The correlation coefficient R reveals the quality of the results of each experiment. The results show that the concentration after stabilization and the increase of the stabilizing current have strong linear correlation under the condition of no stretching, which indicates that the method can be used for detecting the concentration of hydrogen peroxide.
Detection of tensile 13% electrode during vapor deposition
(1) Detection result under natural condition
The time-current curve obtained by the chronoamperometry is shown in fig. 24.

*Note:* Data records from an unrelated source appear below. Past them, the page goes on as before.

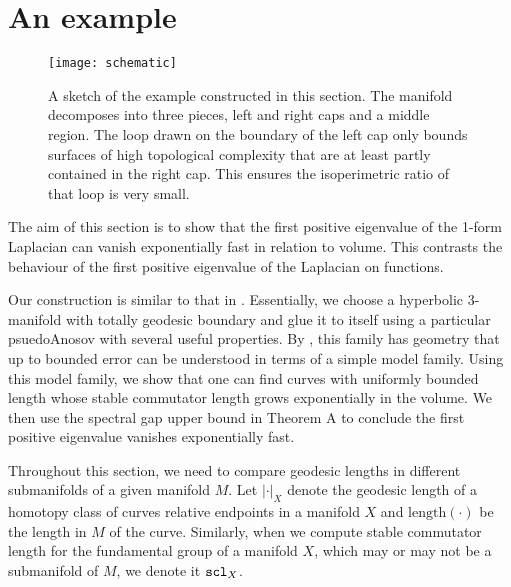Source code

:

\section{An example}
\label{sec:6}
\begin{figure}[H]

\texttt{[image: schematic]}
\centering
\caption{ A sketch of the example constructed in this section. The manifold decomposes into three pieces, left and right caps and a middle region. The loop drawn on the boundary of the left cap only bounds surfaces of high topological complexity that are at least partly contained in the right cap. This ensures the isoperimetric ratio of that loop is very small.}
\label{fig:example_sketch}
\end{figure}

The aim of this section is to show that the first positive eigenvalue of the 1-form Laplacian can vanish exponentially fast in relation to volume. This contrasts the behaviour of the first positive eigenvalue of the Laplacian on functions.

Our construction is similar to that in \cite{BD}. Essentially, we choose a hyperbolic 3-manifold with totally geodesic boundary and glue it to itself using a particular psuedoAnosov with several useful properties. By \cite{BMNS}, this family has geometry that up to bounded error can be understood in terms of a simple model family. Using this model family, we show that one can find curves with uniformly bounded length whose stable commutator length grows exponentially in the volume. We then use the spectral gap upper bound in Theorem A to conclude the first positive eigenvalue vanishes exponentially fast.

Throughout this section, we need to compare geodesic lengths in different submanifolds of a given manifold $M$. Let $|\cdot|_{X}$ denote the geodesic length of a homotopy class of curves relative endpoints in a manifold $X$ and $\text{length}(\cdot)$ be the length in $M$ of the curve. Similarly, when we compute stable commutator length for the fundamental group of a manifold $X$, which may or may not be a submanifold of $M$, we denote it $\operatorname{{\tt{scl}}}_X$.

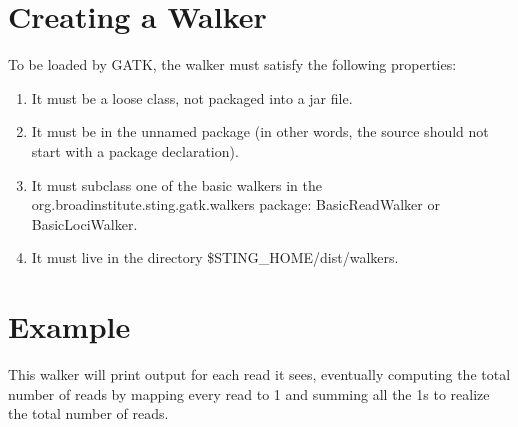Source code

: \documentclass[11pt,fullpage]{article}
\begin{document}
\section{Creating a Walker}
To be loaded by GATK, the walker must satisfy the following properties:
\begin{enumerate}
  \item It must be a loose class, not packaged into a jar file.
  \item It must be in the unnamed package (in other words, the source
    should not start with a package declaration).
  \item It must subclass one of the basic walkers in the 
    org.broadinstitute.sting.gatk.walkers package: BasicReadWalker or 
    BasicLociWalker.
  \item It must live in the directory \$STING\_HOME/dist/walkers.
\end{enumerate}

\section{Example}
This walker will print output for each read it sees, eventually computing the
total number of reads by mapping every read to 1 and summing all the 1s to
realize the total number of reads.
\end{document}
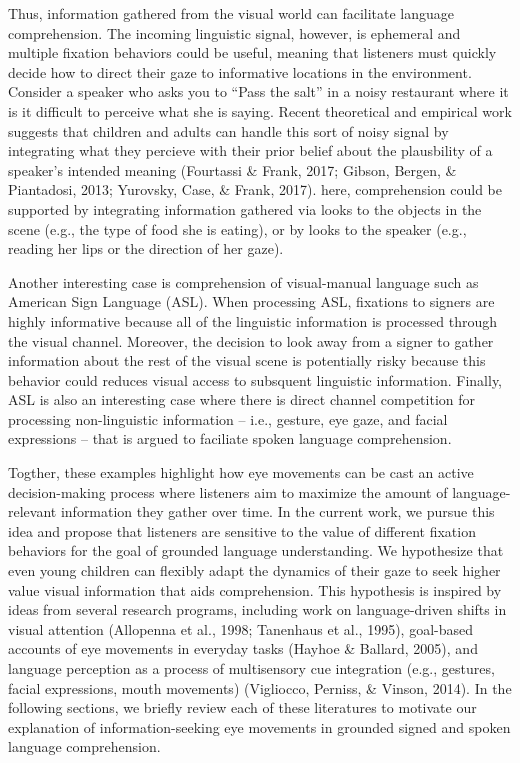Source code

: \documentclass[english,floatsintext,man]{apa6}
\begin{document}
Thus, information gathered from the visual world can facilitate language
comprehension. The incoming linguistic signal, however, is ephemeral and
multiple fixation behaviors could be useful, meaning that listeners must
quickly decide how to direct their gaze to informative locations in the
environment. Consider a speaker who asks you to \enquote{Pass the salt}
in a noisy restaurant where it is it difficult to perceive what she is
saying. Recent theoretical and empirical work suggests that children and
adults can handle this sort of noisy signal by integrating what they
percieve with their prior belief about the plausbility of a speaker's
intended meaning (Fourtassi \& Frank, 2017; Gibson, Bergen, \&
Piantadosi, 2013; Yurovsky, Case, \& Frank, 2017). here, comprehension
could be supported by integrating information gathered via looks to the
objects in the scene (e.g., the type of food she is eating), or by looks
to the speaker (e.g., reading her lips or the direction of her gaze).

Another interesting case is comprehension of visual-manual language such
as American Sign Language (ASL). When processing ASL, fixations to
signers are highly informative because all of the linguistic information
is processed through the visual channel. Moreover, the decision to look
away from a signer to gather information about the rest of the visual
scene is potentially risky because this behavior could reduces visual
access to subsquent linguistic information. Finally, ASL is also an
interesting case where there is direct channel competition for
processing non-linguistic information -- i.e., gesture, eye gaze, and
facial expressions -- that is argued to faciliate spoken language
comprehension.

Togther, these examples highlight how eye movements can be cast an
active decision-making process where listeners aim to maximize the
amount of language-relevant information they gather over time. In the
current work, we pursue this idea and propose that listeners are
sensitive to the value of different fixation behaviors for the goal of
grounded language understanding. We hypothesize that even young children
can flexibly adapt the dynamics of their gaze to seek higher value
visual information that aids comprehension. This hypothesis is inspired
by ideas from several research programs, including work on
language-driven shifts in visual attention (Allopenna et al., 1998;
Tanenhaus et al., 1995), goal-based accounts of eye movements in
everyday tasks (Hayhoe \& Ballard, 2005), and language perception as a
process of multisensory cue integration (e.g., gestures, facial
expressions, mouth movements) (Vigliocco, Perniss, \& Vinson, 2014). In
the following sections, we briefly review each of these literatures to
motivate our explanation of information-seeking eye movements in
grounded signed and spoken language comprehension.
\end{document}
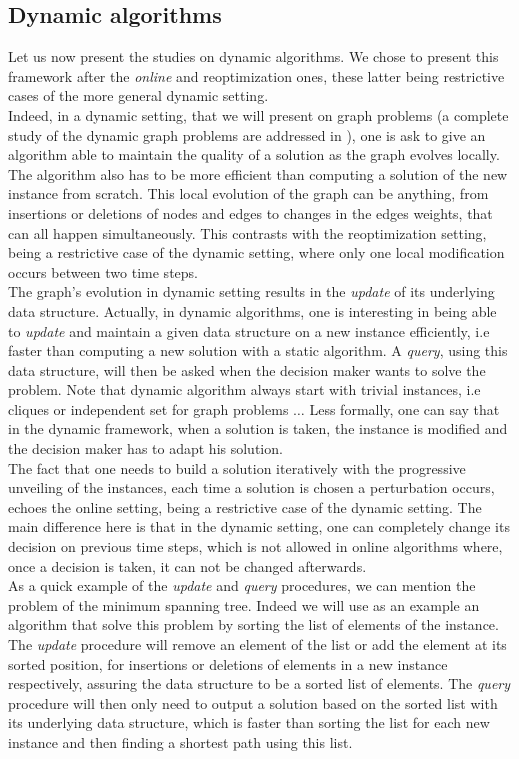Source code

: \documentclass[a4paper]{book}
\begin{document}
\subsection{Dynamic algorithms }
Let us now present the studies on dynamic algorithms. We chose to present this framework after the \textit{online} and reoptimization ones, these latter being restrictive cases of the more general dynamic setting. \\
Indeed, in a dynamic setting, that we will present on graph problems (a complete study of the dynamic graph problems are addressed in \cite{99/EppsteinGI99}), one is ask to give an algorithm able to maintain the quality of a solution as the graph evolves locally. The algorithm also has to be more efficient than computing a solution of the new instance from scratch. This local evolution of the graph can be anything, from insertions or deletions of nodes and edges to changes in the edges weights, that can all happen simultaneously. This contrasts with the reoptimization setting, being a restrictive case of the dynamic setting, where only one local modification occurs between two time steps.\\
The graph's evolution in dynamic setting results in the \textit{update} of its underlying data structure. Actually, in dynamic algorithms, one is interesting in being able to \textit{update} and maintain a given data structure on a new instance efficiently, i.e faster than computing a new solution with a static algorithm. A \textit{query}, using this data structure, will then be asked when the decision maker wants to solve the problem. Note that dynamic algorithm always start with trivial instances, i.e cliques or independent set for graph problems $\ldots$ Less formally, one can say that in the dynamic framework, when a solution is taken, the instance is modified and the decision maker has to adapt his solution. \\
The fact that one needs to build a solution iteratively with the progressive unveiling of the instances, each time a solution is chosen a perturbation occurs, echoes the online setting, being a restrictive case of the dynamic setting. The main difference here is that in the dynamic setting, one can completely change its decision on previous time steps, which is not allowed in online algorithms where, once a decision is taken, it can not be changed afterwards.\\
As a quick example of the \textit{update} and \textit{query} procedures, we can mention the problem of the {\sc minimum spanning tree}. Indeed we will use as an example an algorithm that solve this problem by sorting the list of elements of the instance. The \textit{update} procedure will remove an element of the list or add the element at its sorted position, for insertions or deletions of elements in a new instance respectively, assuring the data structure to be a sorted list of elements. The \textit{query} procedure will then only need to output a solution based on the sorted list with its underlying data structure, which is faster than sorting the list for each new instance and then finding a shortest path using this list. \\
\end{document}
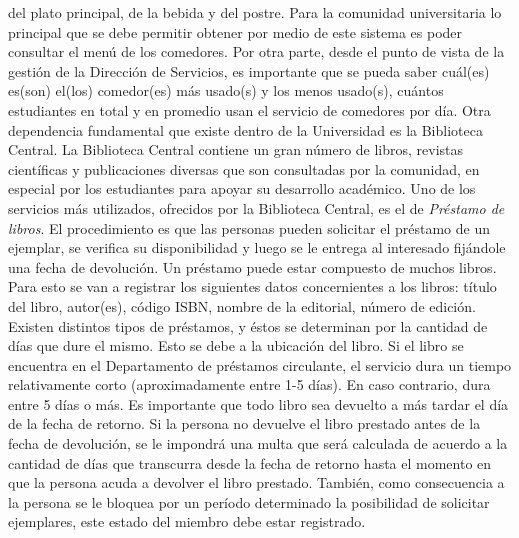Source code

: \documentclass[12pt,a4paper,spanish]{article}
\begin{document}
del plato principal, de la bebida y del postre. 
\newline
\newline
\indent Para la comunidad universitaria lo principal que se debe
permitir obtener por medio de este sistema es poder consultar el men\'u
de los comedores. Por otra parte, desde el punto de vista
de la gesti\'on de la Direcci\'on de Servicios, es importante que se pueda saber
cu\'al(es) es(son) el(los) comedor(es) m\'as usado(s) y los menos
usado(s), cu\'antos estudiantes en total y en promedio usan el servicio de comedores por
d\'ia.
\newline
\newline
\indent Otra dependencia fundamental que existe dentro de la
Universidad es la Biblioteca Central. La Biblioteca
Central contiene un gran n\'umero de libros, revistas cient\'ificas y 
publicaciones diversas que son consultadas por la comunidad, en
especial por los estudiantes para apoyar su desarrollo acad\'emico.
\newline
\newline
\indent Uno de los servicios m\'as utilizados, ofrecidos por la Biblioteca Central, 
es el de \emph{Pr\'estamo de libros}. El procedimiento es que las personas pueden solicitar
el pr\'estamo de un ejemplar, se verifica su disponibilidad y luego
se le entrega al interesado fij\'andole una fecha de devoluci\'on. Un
pr\'estamo puede estar compuesto de muchos libros. Para esto se van a registrar los
siguientes datos concernientes a los libros: t\'itulo del libro,
autor(es), c\'odigo ISBN, nombre de la editorial, n\'umero de
edici\'on. Existen distintos tipos de pr\'estamos, y \'estos se
determinan por la cantidad de d\'ias que dure el mismo. Esto se debe a
la ubicaci\'on del libro. Si el libro se encuentra en el Departamento
de pr\'estamos circulante, el servicio dura un tiempo relativamente
corto (aproximadamente entre 1-5 d\'ias). En caso contrario, dura entre 5 d\'ias o m\'as. 
\newline
\newline
\indent Es importante que todo libro sea devuelto a
m\'as tardar el d\'ia de la fecha de retorno. Si la persona no devuelve el libro
prestado antes de la fecha de devoluci\'on, se le impondr\'a una multa que
ser\'a calculada de acuerdo a la cantidad de d\'ias que transcurra
desde la fecha de retorno hasta el momento en que la persona acuda a
devolver el libro prestado. Tambi\'en, como consecuencia a la persona se le
bloquea por un per\'iodo determinado la posibilidad de solicitar ejemplares, este estado del miembro debe estar registrado.   
\end{document}
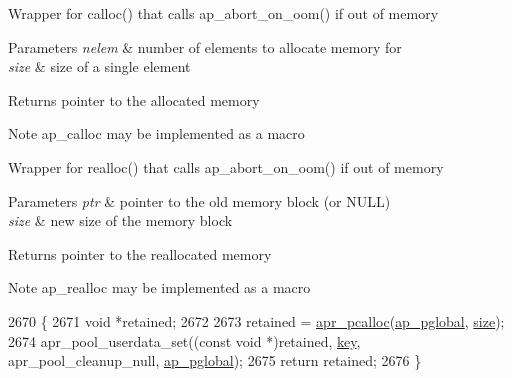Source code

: Wrapper for calloc() that calls ap\+\_\+abort\+\_\+on\+\_\+oom() if out of memory 
\begin{DoxyParams}{Parameters}
{\em nelem} & number of elements to allocate memory for \\
\hline
{\em size} & size of a single element \\
\hline
\end{DoxyParams}
\begin{DoxyReturn}{Returns}
pointer to the allocated memory 
\end{DoxyReturn}
\begin{DoxyNote}{Note}
ap\+\_\+calloc may be implemented as a macro
\end{DoxyNote}
Wrapper for realloc() that calls ap\+\_\+abort\+\_\+on\+\_\+oom() if out of memory 
\begin{DoxyParams}{Parameters}
{\em ptr} & pointer to the old memory block (or N\+U\+LL) \\
\hline
{\em size} & new size of the memory block \\
\hline
\end{DoxyParams}
\begin{DoxyReturn}{Returns}
pointer to the reallocated memory 
\end{DoxyReturn}
\begin{DoxyNote}{Note}
ap\+\_\+realloc may be implemented as a macro 
\end{DoxyNote}

\begin{DoxyCode}
2670 \{
2671     \textcolor{keywordtype}{void} *retained;
2672 
2673     retained = \hyperlink{group__apr__pools_gad214fc0160de3c22b6435e29ea20fce8}{apr\_pcalloc}(\hyperlink{group__APACHE__CORE__MAIN_gae8d16ca8eacac353b47d8d908c630d94}{ap\_pglobal}, \hyperlink{group__APACHE__CORE__CONFIG_ga2bd3edb50f631a96f1b729fde236ff43}{size});
2674     apr\_pool\_userdata\_set((\textcolor{keyword}{const} \textcolor{keywordtype}{void} *)retained, \hyperlink{group__MOD__CACHE_ga11d8023381192746eb96be162398fe1c}{key}, apr\_pool\_cleanup\_null, 
      \hyperlink{group__APACHE__CORE__MAIN_gae8d16ca8eacac353b47d8d908c630d94}{ap\_pglobal});
2675     \textcolor{keywordflow}{return} retained;
2676 \}
\end{DoxyCode}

The stabilized concentration c and the stabilized current increment Δi were linearly fitted, and the result is shown in fig. 25, where the linear regression equation y= 266.87x-206.21, r, r= 0.9712. The correlation coefficient R reveals the quality of the results of each experiment, and the results show that the sensor prepared in a stretching state is in a natural state, the linear correlation between the concentration after stabilization and the increase of the stabilizing current is strong, and the sensor can be used for detecting the concentration of hydrogen peroxide.
(2) Test results under 13% stretch
The time-current curve obtained by the chronoamperometry is shown in fig. 26.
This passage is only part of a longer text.